* **Task to carry out**
Please repeat the lines below exactly. Begin with the line containing "# Sistem Pembelian Film Berbasis Web" and go on through the line containing "- [Teknologi yang".

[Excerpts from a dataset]
◇ ◇ ◇ ◇ ◇ ◇ ◇

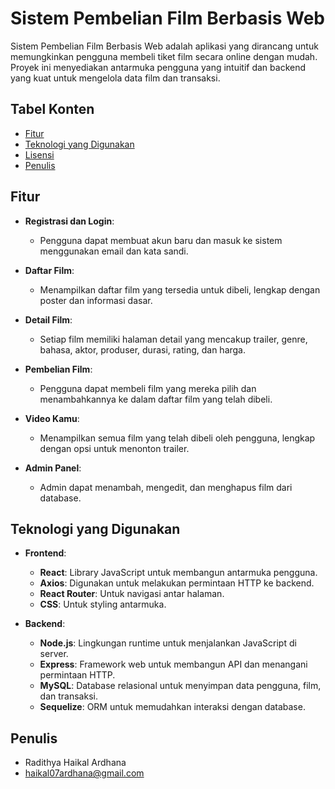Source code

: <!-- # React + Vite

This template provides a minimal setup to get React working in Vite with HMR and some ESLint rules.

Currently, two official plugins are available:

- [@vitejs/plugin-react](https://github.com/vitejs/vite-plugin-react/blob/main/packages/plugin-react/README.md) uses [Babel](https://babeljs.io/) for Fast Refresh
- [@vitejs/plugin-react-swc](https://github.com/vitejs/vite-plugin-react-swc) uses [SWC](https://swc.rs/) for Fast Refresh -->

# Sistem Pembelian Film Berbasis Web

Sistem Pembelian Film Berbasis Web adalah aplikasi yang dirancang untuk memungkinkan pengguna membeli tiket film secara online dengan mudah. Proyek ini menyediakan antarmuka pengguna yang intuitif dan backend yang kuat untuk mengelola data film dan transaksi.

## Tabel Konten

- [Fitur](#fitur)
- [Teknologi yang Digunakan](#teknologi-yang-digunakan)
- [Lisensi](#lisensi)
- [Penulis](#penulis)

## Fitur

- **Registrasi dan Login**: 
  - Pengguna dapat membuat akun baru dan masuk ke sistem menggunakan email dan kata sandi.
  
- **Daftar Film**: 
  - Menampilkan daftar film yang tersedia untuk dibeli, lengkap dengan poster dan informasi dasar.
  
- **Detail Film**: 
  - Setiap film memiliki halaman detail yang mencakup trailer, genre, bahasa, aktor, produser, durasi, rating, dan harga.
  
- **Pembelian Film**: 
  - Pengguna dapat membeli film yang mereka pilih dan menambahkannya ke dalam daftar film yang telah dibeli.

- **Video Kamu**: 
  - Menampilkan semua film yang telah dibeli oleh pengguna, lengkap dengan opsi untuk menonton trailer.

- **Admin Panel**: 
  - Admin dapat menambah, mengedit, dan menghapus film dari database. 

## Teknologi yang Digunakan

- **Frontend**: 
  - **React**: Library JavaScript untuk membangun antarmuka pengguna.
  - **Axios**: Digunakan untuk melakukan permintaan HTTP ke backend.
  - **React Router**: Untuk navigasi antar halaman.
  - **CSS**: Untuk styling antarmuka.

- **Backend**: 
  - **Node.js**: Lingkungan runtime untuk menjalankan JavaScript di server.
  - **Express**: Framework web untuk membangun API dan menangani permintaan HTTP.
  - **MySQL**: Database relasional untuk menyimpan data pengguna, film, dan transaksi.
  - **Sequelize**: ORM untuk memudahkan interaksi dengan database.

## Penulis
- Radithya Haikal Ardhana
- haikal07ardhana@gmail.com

◇ ◇ ◇ ◇ ◇ ◇ ◇

* **Exercise answer**
# Sistem Pembelian Film Berbasis Web

Sistem Pembelian Film Berbasis Web adalah aplikasi yang dirancang untuk memungkinkan pengguna membeli tiket film secara online dengan mudah. Proyek ini menyediakan antarmuka pengguna yang intuitif dan backend yang kuat untuk mengelola data film dan transaksi.

## Tabel Konten

- [Fitur](#fitur)
- [Teknologi yang Digunakan](#teknologi-yang-digunakan)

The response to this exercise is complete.